In the meantime, Washington State University began aggressively purchasing parcels located just across the Spokane River from Gonzaga with plans for an expanded Spokane presence. Eastern Washington University, already with a hub downtown, partnered with WSU to establish a refreshed presence in Spokane.
With all this activity, it wasn’t long before it crystallized within the minds of City boosters that a formal plan for University District development is a good economic development strategy.
Today, five universities have a presence within the University District: Gonzaga, Washington State, University of Washington, Whitworth, and Eastern Washington. And let’s not forget the step-child of the bunch – Spokane Community Colleges.
An Identifiable Center
The center of the University District is the Spokane River. Crisscrossed with footbridges and trails, access between campuses, housing, and commercial uses is no problem.
The University District’s boundaries are quite distinct. A Burlington Northern rail line represents the District’s hard southern boundary. Due to its limited crossing points, positive economic impacts of the University District have a hard time migrating across the tracks into the Sprague Avenue area. Plans are in the works, however, to construct an ornate footbridge across the tracks in the hopes of spurring more investment.
To the west, the University District stops at Division Street, separating downtown from the neighborhood. To the east, the District generally stops at the Spokane River. The northern boundary is the most subtle as the District fades into predominantly single family homes of its neighbor.
A Front Door
The University District has great front doors, the most ornate located on the busy intersection of Sprague and Riverside. However you may enter the District, most ingress points tell the traveler that they have arrived.
Mixed Land Uses
The University District has a fine mix of land uses. Somewhat ironically, what is lacking most is high density housing options. Enticing housing developers that will construct well planned units in a manner that further stimulates all that student energy represents an opportunity both for real estate developers and the District.

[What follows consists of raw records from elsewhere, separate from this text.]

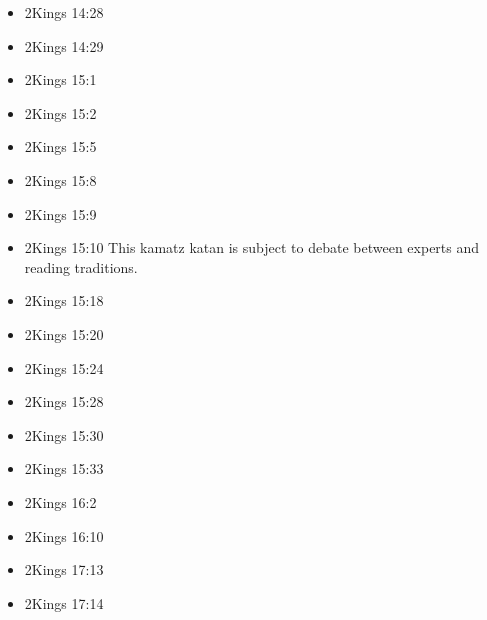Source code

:\documentclass[14pt]{article}
\begin{document}
\begin{multicols}{2}
\begin{itemize}
													\item 2Kings 14:28
													
													\item 2Kings 14:29
													
													\item 2Kings 15:1
													
													\item 2Kings 15:2
													
													\item 2Kings 15:5
													
													\item 2Kings 15:8
													
													\item 2Kings 15:9
													
													\item 2Kings 15:10 This kamatz katan is subject to debate between experts and reading traditions.
													
													\item 2Kings 15:18
													
													\item 2Kings 15:20
													
													\item 2Kings 15:24
													
													\item 2Kings 15:28
													
													\item 2Kings 15:30
													
													\item 2Kings 15:33
													
													\item 2Kings 16:2
													
													\item 2Kings 16:10
													
													\item 2Kings 17:13
													
													\item 2Kings 17:14
													

\end{itemize}
\end{multicols}
\end{document}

The University District’s Architecture tells the story of different development eras. On the Gonzaga side of the Spokane River, ornate and more traditional campus oriented architecture abounds. On the other side of the River, more contemporary structures are intermixed between old historic warehouses and brick buildings. Much of the private housing for students are converted Victorians that were once single family homes.

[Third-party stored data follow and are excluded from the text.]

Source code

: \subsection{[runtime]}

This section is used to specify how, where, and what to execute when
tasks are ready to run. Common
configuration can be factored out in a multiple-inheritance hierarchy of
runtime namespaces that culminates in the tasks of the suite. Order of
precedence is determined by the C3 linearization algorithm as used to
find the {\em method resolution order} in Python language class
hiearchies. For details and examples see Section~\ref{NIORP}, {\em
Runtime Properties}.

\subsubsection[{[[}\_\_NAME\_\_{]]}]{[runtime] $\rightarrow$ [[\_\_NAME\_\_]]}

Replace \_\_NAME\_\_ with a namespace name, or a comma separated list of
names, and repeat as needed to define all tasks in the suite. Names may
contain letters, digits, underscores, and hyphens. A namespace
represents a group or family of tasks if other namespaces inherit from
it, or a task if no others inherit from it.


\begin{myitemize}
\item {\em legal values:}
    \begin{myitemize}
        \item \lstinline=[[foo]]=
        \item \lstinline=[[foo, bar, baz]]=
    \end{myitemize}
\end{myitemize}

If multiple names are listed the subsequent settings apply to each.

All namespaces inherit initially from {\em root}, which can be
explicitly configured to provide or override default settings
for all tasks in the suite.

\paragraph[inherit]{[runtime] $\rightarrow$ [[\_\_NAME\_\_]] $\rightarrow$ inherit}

Structures that Address the Street
There’s a mixed bag here. On the new side of the District, most structures don’t address the street but the inner campus promenade. What street-side travelers get is a sea of surface parking. On the Gonzaga side of the District, the environment is much improved. Somehow, planners back in the late 1800s figured out how to accomplish the dual goals of addressing the street and addressing the inner campus.

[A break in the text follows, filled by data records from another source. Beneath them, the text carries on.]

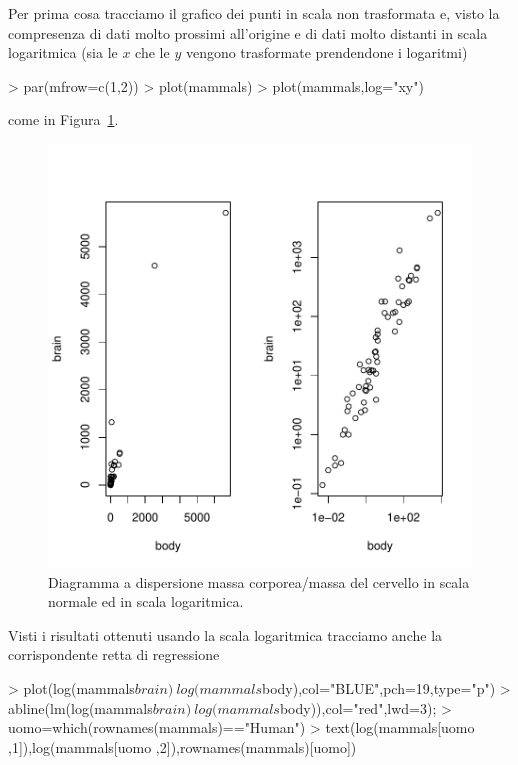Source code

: \documentclass[onecolumn,12pt]{book}
\begin{document}
Per prima cosa tracciamo il grafico dei punti  in scala non trasformata e, visto la compresenza di dati molto prossimi all'origine e di dati molto distanti in scala logaritmica (sia le $x$ che le $y$ vengono trasformate prendendone i logaritmi)
\begin{Schunk}
\begin{Sinput}
> par(mfrow=c(1,2))
> plot(mammals)
> plot(mammals,log="xy")
\end{Sinput}
\end{Schunk}
come in Figura~\ref{fig:duemammals}.\begin{figure}[htbp]
\begin{center}
\includegraphics{RbookParte2-060}
\caption{Diagramma a dispersione massa corporea/massa del cervello in scala normale ed in scala logaritmica. }
\label{fig:duemammals}
\end{center}
\end{figure}
Visti i  risultati ottenuti usando la scala logaritmica tracciamo anche la corrispondente retta di regressione
\begin{Schunk}
\begin{Sinput}
> plot(log(mammals$brain)~log(mammals$body),col="BLUE",pch=19,type="p")
> abline(lm(log(mammals$brain)~ log(mammals$body)),col="red",lwd=3);
> uomo=which(rownames(mammals)=="Human")
> text(log(mammals[uomo ,1]),log(mammals[uomo ,2]),rownames(mammals)[uomo])
\end{Sinput}
\end{Schunk}
\end{document}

Streets that Generally Connect
Aside from a few terminating at the Spokane River, most streets connect within the University District.
Most blocks within the U-District have detached sidewalks, even on the newer side of the River.
Although patchy and ripe for new plantings in some areas, much of the University District has street trees.
The U-District is quite walkable. Trails, detached sidewalks, foot bridges will all lead you to the multitude of mixed uses throughout the neighborhood. And, not to mention, downtown is about 5 minutes away.
Increasing student oriented residential housing density is the foremost challenge for the University District. The good news is the bulk of the U-District is within a tax increment area, by which there are still a number of years remaining on the TIF-clock. The University District Public Development Authority (a creature not unlike urban renewal authorities in other states) already exists and is a fine mechanism to establish residential development relationships with the intent to execute development deals.
Which brings me to challenge number two: analysis paralysis. Given the dearth of brainpower within the U-District, the Public Development Authority Board is stacked with, you guessed it, presidents from each of the respective universities, alongside other private sector professionals and civic boosters. This creates a board environment whereby voting members are more likely to discuss the philosophical aspects of given proposals, rather than concentrate on what it will take to close a transaction.
As uncomfortable as it may be, reduce the size of the PDA board to five or seven members. Stack the board with planners, private sector development professionals, and perhaps an attorney or two. Allow the university presidents to participate in an advisory capacity, and get to the business of generating more TIF dollars before the clock runs out.